§ Work to complete:
Please transcribe exactly, and only, the lines of the data below between the line holding "210 | 0% | 97%" and the line holding "221 | 0% | 97%", inclusive.

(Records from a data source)
+--

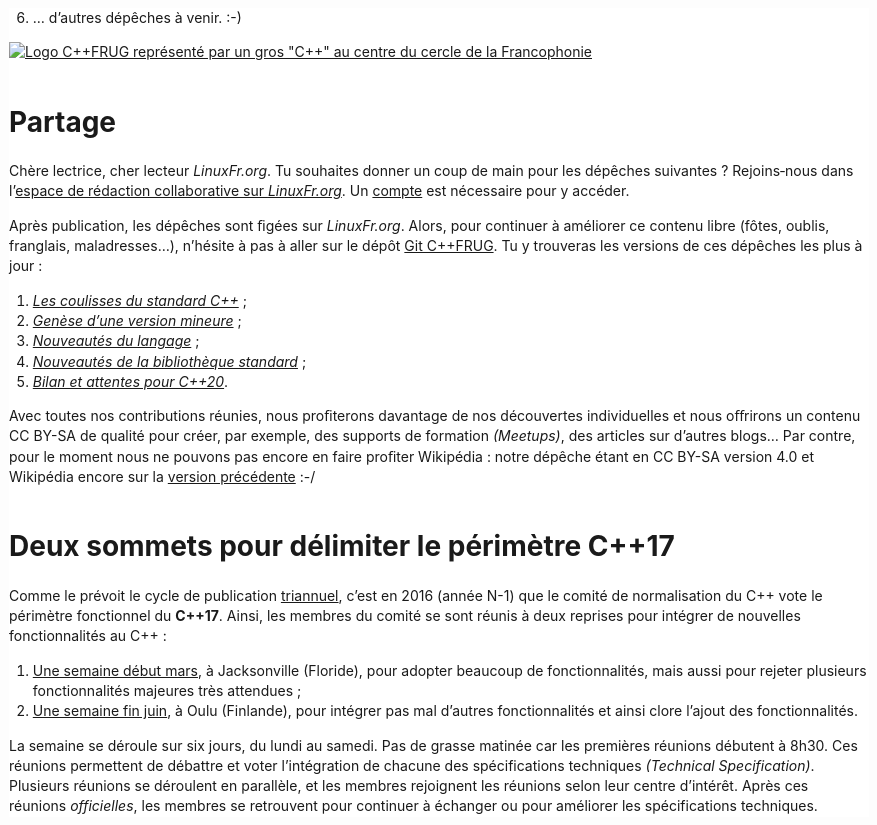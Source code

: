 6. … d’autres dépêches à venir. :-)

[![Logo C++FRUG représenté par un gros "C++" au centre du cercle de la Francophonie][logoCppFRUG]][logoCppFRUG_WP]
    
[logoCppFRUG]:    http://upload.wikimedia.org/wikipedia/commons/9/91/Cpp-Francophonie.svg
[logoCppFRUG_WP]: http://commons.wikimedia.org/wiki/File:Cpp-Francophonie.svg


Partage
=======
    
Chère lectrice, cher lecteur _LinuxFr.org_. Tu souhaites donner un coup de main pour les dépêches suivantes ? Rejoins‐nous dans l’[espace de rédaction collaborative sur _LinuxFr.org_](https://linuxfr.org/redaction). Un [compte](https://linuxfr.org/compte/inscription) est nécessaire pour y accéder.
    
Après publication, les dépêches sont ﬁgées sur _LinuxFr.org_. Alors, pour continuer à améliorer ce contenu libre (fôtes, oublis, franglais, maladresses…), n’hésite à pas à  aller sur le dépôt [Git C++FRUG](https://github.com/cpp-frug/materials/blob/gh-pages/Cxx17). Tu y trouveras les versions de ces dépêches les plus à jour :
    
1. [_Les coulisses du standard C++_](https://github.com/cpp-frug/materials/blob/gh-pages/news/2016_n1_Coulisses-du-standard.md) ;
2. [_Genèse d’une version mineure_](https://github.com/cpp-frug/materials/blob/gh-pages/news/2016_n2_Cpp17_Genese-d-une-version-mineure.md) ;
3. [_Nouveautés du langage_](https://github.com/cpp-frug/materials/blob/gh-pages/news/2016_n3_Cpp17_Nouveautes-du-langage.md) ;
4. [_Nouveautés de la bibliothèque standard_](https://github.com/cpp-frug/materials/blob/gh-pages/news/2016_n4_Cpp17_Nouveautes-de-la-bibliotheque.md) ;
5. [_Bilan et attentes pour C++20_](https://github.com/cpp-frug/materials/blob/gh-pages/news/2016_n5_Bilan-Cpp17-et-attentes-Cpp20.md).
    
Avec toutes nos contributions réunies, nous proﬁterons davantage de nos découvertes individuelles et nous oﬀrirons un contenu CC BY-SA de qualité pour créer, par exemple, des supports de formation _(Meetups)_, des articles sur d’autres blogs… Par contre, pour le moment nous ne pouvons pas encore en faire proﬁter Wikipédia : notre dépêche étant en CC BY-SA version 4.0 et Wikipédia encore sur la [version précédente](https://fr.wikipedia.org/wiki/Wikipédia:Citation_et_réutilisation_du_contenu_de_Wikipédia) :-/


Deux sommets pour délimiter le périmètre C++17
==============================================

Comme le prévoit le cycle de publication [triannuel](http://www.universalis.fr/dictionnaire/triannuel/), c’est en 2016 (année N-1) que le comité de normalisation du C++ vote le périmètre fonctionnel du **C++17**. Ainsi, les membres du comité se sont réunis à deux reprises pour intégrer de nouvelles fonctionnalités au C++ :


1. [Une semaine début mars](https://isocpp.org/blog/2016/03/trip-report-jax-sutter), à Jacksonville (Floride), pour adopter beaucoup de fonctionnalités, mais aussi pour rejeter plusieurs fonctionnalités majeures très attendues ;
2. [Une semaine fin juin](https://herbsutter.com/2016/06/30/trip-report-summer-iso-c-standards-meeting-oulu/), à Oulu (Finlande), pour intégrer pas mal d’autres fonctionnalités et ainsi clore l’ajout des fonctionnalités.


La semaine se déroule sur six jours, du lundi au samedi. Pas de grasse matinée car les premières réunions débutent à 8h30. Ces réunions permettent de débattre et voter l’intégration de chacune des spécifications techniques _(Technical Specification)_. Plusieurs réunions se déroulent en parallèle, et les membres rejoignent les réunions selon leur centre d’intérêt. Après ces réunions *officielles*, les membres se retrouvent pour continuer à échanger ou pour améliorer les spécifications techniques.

+--

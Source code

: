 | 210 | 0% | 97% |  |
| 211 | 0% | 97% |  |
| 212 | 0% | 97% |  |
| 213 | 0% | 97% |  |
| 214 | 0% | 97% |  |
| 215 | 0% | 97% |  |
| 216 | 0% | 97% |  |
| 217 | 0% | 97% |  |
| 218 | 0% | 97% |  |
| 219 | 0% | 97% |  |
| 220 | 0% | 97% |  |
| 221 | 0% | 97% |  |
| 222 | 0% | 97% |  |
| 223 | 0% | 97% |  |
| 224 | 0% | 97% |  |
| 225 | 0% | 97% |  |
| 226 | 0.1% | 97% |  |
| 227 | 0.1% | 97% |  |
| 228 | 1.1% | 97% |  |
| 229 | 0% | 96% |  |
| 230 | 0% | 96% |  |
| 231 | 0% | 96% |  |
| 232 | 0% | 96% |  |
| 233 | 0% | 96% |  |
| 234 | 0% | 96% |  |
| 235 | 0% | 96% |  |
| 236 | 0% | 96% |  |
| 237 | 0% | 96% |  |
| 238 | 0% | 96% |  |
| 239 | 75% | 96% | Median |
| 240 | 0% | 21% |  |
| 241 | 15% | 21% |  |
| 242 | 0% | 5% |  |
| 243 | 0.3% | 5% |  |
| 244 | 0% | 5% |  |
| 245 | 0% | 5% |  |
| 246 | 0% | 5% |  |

+--

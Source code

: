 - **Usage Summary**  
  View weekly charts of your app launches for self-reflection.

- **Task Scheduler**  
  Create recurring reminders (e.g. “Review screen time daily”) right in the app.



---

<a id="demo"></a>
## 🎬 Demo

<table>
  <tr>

+--

§ Exercise answer:
: | 210 | 0% | 97% |  |
| 211 | 0% | 97% |  |
| 212 | 0% | 97% |  |
| 213 | 0% | 97% |  |
| 214 | 0% | 97% |  |
| 215 | 0% | 97% |  |
| 216 | 0% | 97% |  |
| 217 | 0% | 97% |  |
| 218 | 0% | 97% |  |
| 219 | 0% | 97% |  |
| 220 | 0% | 97% |  |
| 221 | 0% | 97% |  |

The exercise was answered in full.